>>1. EPub is a more advanced format, so there's no degredation that I'm aware of going from mobi to EPub. At least all my mobipocket books converted fine.
Amazon's modified mobi is a completely adequate format for ebooks. I've converted plenty of ePubs over to mobi with no loss in quality.
>>2. Converting 700 000 books would take Amazon a few hours. Their E2C Elastic Compute Cloud (Which they offer as a product) could easily convert more than 30 million books every day. (Even as a private individual you can hire 1000 powerfull servers from them for a few hours without prior notice if you feel like it ... they DO have the computing power to do this easily).
I don't know anything about that so I'll take your word that the actual computer time isn't significant.
>>3. A lot of the books are not proofread by anyone, just dumped into the Amazon store by publishers. When customers complain about missing pages and unreadable books, responsibility is shifted to the publisher. Amazon is not a publisher, they take 30% or something for providing a shopping cart and alot of market power. And this is my whole point, someone writes the books in the first place and if that's EPub then all books would have been of a higher quality.

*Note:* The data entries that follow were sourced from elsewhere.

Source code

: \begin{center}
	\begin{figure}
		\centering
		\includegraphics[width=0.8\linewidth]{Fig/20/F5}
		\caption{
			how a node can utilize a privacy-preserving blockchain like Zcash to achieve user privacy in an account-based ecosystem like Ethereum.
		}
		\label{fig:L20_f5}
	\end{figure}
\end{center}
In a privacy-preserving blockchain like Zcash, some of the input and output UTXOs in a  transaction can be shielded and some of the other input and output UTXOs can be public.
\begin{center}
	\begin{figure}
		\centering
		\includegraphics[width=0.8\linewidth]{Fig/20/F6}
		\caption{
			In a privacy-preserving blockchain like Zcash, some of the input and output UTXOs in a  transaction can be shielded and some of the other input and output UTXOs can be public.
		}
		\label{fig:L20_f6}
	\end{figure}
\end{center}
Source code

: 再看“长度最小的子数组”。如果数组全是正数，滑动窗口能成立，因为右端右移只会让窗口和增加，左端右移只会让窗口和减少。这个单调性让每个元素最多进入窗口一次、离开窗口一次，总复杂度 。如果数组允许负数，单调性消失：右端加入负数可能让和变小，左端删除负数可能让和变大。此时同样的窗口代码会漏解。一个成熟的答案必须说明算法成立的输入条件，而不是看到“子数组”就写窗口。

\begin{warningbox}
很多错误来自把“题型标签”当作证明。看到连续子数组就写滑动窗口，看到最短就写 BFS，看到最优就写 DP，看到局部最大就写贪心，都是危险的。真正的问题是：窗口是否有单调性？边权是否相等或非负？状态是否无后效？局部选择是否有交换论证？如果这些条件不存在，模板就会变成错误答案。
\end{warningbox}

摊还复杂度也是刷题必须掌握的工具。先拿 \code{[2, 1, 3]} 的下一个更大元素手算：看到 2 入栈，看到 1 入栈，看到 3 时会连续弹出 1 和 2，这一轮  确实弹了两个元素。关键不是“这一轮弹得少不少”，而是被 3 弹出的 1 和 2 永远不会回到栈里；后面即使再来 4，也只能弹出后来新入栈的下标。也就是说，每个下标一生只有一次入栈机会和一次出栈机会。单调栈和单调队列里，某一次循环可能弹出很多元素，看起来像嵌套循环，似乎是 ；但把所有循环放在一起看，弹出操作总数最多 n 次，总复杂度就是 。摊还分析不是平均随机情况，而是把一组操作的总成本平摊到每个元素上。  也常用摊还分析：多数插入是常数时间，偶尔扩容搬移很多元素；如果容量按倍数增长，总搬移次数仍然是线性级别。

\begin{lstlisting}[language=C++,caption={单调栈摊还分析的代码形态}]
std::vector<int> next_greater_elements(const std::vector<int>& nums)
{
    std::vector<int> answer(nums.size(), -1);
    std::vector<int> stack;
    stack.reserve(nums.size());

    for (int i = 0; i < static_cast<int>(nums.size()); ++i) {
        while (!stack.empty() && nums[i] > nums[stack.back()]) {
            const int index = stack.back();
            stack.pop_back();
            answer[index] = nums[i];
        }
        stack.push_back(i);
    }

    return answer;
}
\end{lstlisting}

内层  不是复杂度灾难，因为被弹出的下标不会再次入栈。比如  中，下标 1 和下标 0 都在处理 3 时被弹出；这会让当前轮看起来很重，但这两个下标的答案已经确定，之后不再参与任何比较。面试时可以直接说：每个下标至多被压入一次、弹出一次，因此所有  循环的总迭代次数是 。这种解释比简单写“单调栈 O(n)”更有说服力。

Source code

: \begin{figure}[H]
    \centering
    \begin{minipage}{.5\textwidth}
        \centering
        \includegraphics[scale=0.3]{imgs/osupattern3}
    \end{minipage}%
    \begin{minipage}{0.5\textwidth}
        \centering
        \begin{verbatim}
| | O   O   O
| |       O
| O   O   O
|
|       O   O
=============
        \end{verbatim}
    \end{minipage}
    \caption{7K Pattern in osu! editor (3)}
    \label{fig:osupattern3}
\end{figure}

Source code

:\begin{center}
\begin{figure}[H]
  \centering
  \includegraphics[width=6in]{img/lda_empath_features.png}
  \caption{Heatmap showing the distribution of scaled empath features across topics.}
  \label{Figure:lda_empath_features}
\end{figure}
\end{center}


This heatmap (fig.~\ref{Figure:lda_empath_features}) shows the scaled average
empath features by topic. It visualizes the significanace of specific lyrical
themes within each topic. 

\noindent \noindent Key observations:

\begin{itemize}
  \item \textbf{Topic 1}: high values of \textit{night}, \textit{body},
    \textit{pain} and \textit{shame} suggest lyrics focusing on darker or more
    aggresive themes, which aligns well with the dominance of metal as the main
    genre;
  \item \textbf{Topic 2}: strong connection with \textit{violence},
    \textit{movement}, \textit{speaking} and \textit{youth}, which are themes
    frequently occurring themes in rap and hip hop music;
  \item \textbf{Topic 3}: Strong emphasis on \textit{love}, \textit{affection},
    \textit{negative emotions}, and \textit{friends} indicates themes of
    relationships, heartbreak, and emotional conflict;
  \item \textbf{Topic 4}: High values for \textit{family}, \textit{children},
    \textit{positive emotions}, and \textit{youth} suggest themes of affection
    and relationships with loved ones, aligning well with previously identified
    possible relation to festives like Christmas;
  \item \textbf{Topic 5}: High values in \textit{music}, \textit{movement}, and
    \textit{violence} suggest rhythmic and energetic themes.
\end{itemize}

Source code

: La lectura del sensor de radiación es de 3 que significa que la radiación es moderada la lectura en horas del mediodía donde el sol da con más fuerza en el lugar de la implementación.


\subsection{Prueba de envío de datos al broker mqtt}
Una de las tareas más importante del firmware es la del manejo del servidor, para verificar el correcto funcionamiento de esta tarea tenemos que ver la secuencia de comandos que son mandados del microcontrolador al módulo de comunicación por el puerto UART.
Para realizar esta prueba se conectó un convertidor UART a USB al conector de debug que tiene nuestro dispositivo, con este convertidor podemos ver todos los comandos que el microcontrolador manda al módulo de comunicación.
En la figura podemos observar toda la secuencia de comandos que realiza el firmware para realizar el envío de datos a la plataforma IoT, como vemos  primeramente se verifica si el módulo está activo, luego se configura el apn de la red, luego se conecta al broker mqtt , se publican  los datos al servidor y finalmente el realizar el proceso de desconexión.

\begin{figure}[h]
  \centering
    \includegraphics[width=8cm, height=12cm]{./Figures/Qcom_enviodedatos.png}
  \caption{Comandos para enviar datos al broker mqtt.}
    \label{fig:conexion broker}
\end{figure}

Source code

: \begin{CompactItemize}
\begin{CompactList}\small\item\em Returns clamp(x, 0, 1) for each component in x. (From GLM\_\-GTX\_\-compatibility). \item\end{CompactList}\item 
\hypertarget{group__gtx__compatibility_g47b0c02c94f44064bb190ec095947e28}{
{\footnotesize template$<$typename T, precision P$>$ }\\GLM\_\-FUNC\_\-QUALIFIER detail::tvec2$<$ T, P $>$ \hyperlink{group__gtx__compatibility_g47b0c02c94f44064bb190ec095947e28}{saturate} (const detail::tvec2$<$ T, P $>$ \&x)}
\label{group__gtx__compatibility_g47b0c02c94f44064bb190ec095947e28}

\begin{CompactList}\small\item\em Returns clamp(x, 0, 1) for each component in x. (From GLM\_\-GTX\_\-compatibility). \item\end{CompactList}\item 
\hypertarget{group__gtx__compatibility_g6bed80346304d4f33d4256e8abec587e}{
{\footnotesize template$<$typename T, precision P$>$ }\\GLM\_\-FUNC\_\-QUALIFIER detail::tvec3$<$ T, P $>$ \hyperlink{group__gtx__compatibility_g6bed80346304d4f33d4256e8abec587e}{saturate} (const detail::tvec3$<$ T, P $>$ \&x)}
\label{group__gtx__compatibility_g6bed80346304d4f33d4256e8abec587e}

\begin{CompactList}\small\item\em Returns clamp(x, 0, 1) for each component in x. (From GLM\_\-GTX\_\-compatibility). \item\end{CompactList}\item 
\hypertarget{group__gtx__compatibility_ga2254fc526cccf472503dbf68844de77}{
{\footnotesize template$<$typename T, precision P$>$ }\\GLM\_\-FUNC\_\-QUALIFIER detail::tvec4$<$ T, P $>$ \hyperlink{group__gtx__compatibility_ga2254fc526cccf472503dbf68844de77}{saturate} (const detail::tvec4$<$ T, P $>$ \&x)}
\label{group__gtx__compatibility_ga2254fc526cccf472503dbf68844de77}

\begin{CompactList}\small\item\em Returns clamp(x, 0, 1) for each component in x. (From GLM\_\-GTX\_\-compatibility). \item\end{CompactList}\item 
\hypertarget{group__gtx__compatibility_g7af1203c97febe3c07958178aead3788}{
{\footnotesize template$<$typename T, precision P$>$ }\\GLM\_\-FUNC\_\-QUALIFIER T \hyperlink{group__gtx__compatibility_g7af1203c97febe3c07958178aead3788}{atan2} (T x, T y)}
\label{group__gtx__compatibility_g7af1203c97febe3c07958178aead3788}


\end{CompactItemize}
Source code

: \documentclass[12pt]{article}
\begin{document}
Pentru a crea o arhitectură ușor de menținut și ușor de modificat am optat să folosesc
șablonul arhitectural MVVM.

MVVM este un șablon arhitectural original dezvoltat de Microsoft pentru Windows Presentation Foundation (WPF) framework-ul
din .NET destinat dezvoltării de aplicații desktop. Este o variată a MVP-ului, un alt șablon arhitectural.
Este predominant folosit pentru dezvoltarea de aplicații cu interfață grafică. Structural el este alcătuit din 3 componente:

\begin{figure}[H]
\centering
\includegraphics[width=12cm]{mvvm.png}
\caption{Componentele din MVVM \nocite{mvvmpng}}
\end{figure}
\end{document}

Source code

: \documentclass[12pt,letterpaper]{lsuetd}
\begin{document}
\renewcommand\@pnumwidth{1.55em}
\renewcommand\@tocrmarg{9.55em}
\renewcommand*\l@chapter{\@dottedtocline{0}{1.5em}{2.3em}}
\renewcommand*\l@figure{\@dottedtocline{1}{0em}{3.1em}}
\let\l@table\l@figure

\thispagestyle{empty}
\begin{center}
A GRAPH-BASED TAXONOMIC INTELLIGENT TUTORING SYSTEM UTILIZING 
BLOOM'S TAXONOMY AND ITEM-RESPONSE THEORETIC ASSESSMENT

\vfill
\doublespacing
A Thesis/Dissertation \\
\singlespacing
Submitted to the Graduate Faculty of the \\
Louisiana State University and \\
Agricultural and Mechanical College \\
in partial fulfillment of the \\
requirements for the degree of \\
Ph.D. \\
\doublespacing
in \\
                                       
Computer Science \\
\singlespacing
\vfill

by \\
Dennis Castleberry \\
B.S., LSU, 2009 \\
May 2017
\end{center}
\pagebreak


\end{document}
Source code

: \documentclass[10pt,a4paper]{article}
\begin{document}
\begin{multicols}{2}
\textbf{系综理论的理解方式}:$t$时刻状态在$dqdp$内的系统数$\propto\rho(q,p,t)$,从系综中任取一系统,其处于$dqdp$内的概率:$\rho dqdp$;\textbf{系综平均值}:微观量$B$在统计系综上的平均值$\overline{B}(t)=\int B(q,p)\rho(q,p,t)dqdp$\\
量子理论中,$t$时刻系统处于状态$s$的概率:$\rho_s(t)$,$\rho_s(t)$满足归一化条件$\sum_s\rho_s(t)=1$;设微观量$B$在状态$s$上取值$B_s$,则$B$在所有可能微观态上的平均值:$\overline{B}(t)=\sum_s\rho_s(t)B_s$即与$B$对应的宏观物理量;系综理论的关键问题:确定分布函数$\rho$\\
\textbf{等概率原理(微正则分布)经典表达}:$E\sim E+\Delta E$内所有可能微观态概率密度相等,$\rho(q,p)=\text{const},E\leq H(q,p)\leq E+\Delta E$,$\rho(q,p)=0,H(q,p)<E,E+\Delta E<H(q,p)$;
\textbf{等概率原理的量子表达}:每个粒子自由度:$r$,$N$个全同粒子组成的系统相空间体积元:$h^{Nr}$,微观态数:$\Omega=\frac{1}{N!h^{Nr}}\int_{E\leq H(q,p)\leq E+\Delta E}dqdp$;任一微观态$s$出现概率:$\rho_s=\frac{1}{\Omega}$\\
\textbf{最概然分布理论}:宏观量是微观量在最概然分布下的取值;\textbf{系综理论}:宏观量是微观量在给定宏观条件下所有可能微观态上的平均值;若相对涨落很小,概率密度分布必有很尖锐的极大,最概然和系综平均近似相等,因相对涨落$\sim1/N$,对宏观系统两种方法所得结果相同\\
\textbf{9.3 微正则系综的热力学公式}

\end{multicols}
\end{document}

Someone still has to check that the conversions went through okay. You can't mass convert 700,000 mobi files to epubs and then simply throw them back up on the site. And I dispute that books will be of higher quality just for being ePubs. I've seen no evidence that ePubs as currently published have any significant quality advantage over mobi files.
Whatever advantage ePub might have over mobi isn't currently being exploited as far as I can see.